Mais surtout, nous allons parler concret : cas réels, retours d’expérience et opportunités immédiates.

CONGOPROFOND.NET : Qu’est-ce qui distingue DIGI’TALK des autres rencontres sur le digital ?

Estelle Essame : Son positionnement hybride et orienté résultats. Ce n’est ni un événement institutionnel classique, ni une simple conférence.

C’est un format immersif, conçu pour favoriser des échanges directs, qualitatifs et stratégiques, avec un objectif clair : déboucher sur des collaborations concrètes.

CONGOPROFOND.NET : Quel impact concret attendez-vous pour les participants et les entreprises ?

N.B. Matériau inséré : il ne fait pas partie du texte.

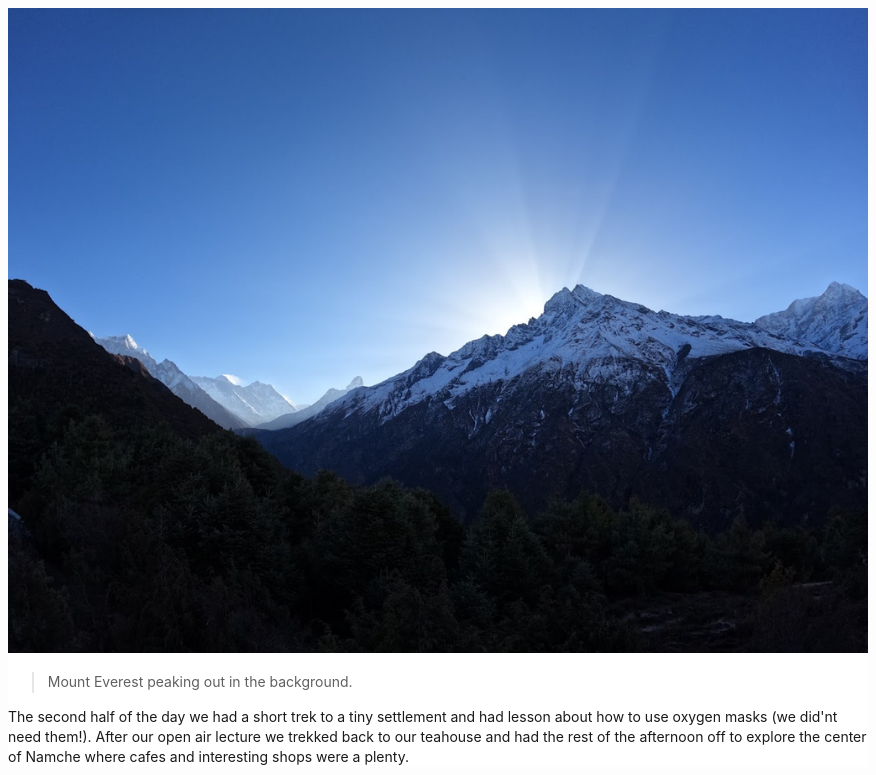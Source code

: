![](attachments/GOPR0333.jpg)
> Mount Everest peaking out in the background.

The second half of the day we had a short trek to a tiny settlement and had lesson about how to use oxygen masks (we did'nt need them!).  After our open air lecture we trekked back to our teahouse and had the rest of the afternoon off to explore the center of  Namche where cafes and interesting shops were a plenty.
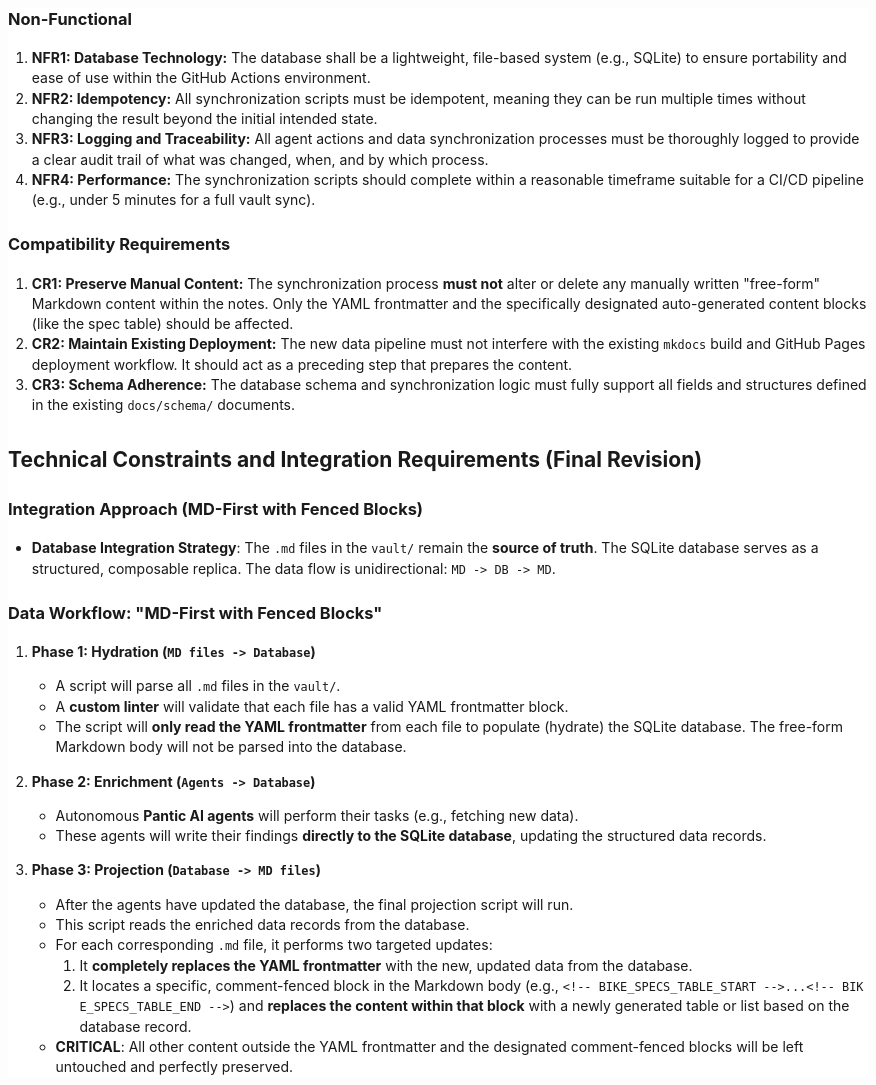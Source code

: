 ### Non-Functional

1. **NFR1: Database Technology:** The database shall be a lightweight, file-based system (e.g., SQLite) to ensure portability and ease of use within the GitHub Actions environment.
2. **NFR2: Idempotency:** All synchronization scripts must be idempotent, meaning they can be run multiple times without changing the result beyond the initial intended state.
3. **NFR3: Logging and Traceability:** All agent actions and data synchronization processes must be thoroughly logged to provide a clear audit trail of what was changed, when, and by which process.
4. **NFR4: Performance:** The synchronization scripts should complete within a reasonable timeframe suitable for a CI/CD pipeline (e.g., under 5 minutes for a full vault sync).

### Compatibility Requirements

1. **CR1: Preserve Manual Content:** The synchronization process **must not** alter or delete any manually written "free-form" Markdown content within the notes. Only the YAML frontmatter and the specifically designated auto-generated content blocks (like the spec table) should be affected.
2. **CR2: Maintain Existing Deployment:** The new data pipeline must not interfere with the existing `mkdocs` build and GitHub Pages deployment workflow. It should act as a preceding step that prepares the content.
3. **CR3: Schema Adherence:** The database schema and synchronization logic must fully support all fields and structures defined in the existing `docs/schema/` documents.

## Technical Constraints and Integration Requirements (Final Revision)

### Integration Approach (MD-First with Fenced Blocks)

- **Database Integration Strategy**: The `.md` files in the `vault/` remain the **source of truth**. The SQLite database serves as a structured, composable replica. The data flow is unidirectional: `MD -> DB -> MD`.

### Data Workflow: "MD-First with Fenced Blocks"

1. **Phase 1: Hydration (`MD files -> Database`)**
   - A script will parse all `.md` files in the `vault/`.
   - A **custom linter** will validate that each file has a valid YAML frontmatter block.
   - The script will **only read the YAML frontmatter** from each file to populate (hydrate) the SQLite database. The free-form Markdown body will not be parsed into the database.

2. **Phase 2: Enrichment (`Agents -> Database`)**
   - Autonomous **Pantic AI agents** will perform their tasks (e.g., fetching new data).
   - These agents will write their findings **directly to the SQLite database**, updating the structured data records.

3. **Phase 3: Projection (`Database -> MD files`)**
   - After the agents have updated the database, the final projection script will run.
   - This script reads the enriched data records from the database.
   - For each corresponding `.md` file, it performs two targeted updates:
     1. It **completely replaces the YAML frontmatter** with the new, updated data from the database.
     2. It locates a specific, comment-fenced block in the Markdown body (e.g., `<!-- BIKE_SPECS_TABLE_START -->...<!-- BIKE_SPECS_TABLE_END -->`) and **replaces the content within that block** with a newly generated table or list based on the database record.
   - **CRITICAL**: All other content outside the YAML frontmatter and the designated comment-fenced blocks will be left untouched and perfectly preserved.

Estelle Essame : DIGI’TALK doit générer des connexions stratégiques, faciliter l’accès à des opportunités business et accélérer la compréhension des enjeux digitaux.

Pour les entreprises, c’est un levier de veille et de développement. Pour les participants, un accès à des réseaux qualifiés et à des insights de haut niveau.

Notre objectif est clair : créer de la valeur tangible.

CONGOPROFOND.NET : Quels conseils donneriez-vous aux entreprises qui hésitent encore à amorcer leur transformation digitale ?

Estelle Essame : Le principal risque aujourd’hui, c’est l’inaction.

La transformation digitale doit être progressive, structurée et alignée sur les objectifs business. Il ne s’agit pas de tout transformer, mais de prioriser les leviers à fort impact.

Il est aussi essentiel de s’entourer des bonnes expertises et d’adopter une culture d’adaptation continue.

CONGOPROFOND.NET : Quelles tendances digitales marqueront les prochaines années en Afrique ?

Estelle Essame : L’intelligence artificielle va accélérer beaucoup de choses. En parallèle, la cybersécurité deviendra critique.

Je crois également à la montée des solutions africaines, pensées pour nos réalités. Nous allons passer progressivement d’un modèle d’adoption à un modèle de création.

CONGOPROFOND.NET : Comment les jeunes et les startups peuvent-ils tirer parti de cette dynamique ?

Estelle Essame : Les opportunités sont considérables. Ils doivent se positionner rapidement, développer des compétences solides et miser sur la collaboration.

Des plateformes comme DIGI’TALK leur permettent de gagner en visibilité, de rencontrer des partenaires et d’accélérer leur croissance.

CONGOPROFOND.NET : Pourquoi faut-il absolument participer à DIGI’TALK Douala 2026 ?

Estelle Essame : Parce que DIGI’TALK est un catalyseur d’opportunités.

C’est un espace où se rencontrent les acteurs qui façonnent l’avenir du digital en Afrique centrale. En une seule expérience, les participants accèdent à un réseau qualifié, à des insights stratégiques et à des opportunités concrètes.

C’est un rendez-vous à forte valeur ajoutée.

CONGOPROFOND.NET : Un dernier message aux acteurs du numérique et aux décideurs africains ?

Estelle Essame : Nous sommes à un tournant décisif. L’Afrique ne peut plus se contenter d’être un marché de consommation technologique.

Elle doit s’affirmer comme un acteur de création, d’innovation et de production de solutions adaptées à ses réalités.

Cela exige une mobilisation collective : institutions, secteur privé, talents et entrepreneurs.

C’est à ce prix que nous construirons une Afrique qui ne subit pas la transformation digitale, mais qui la façonne.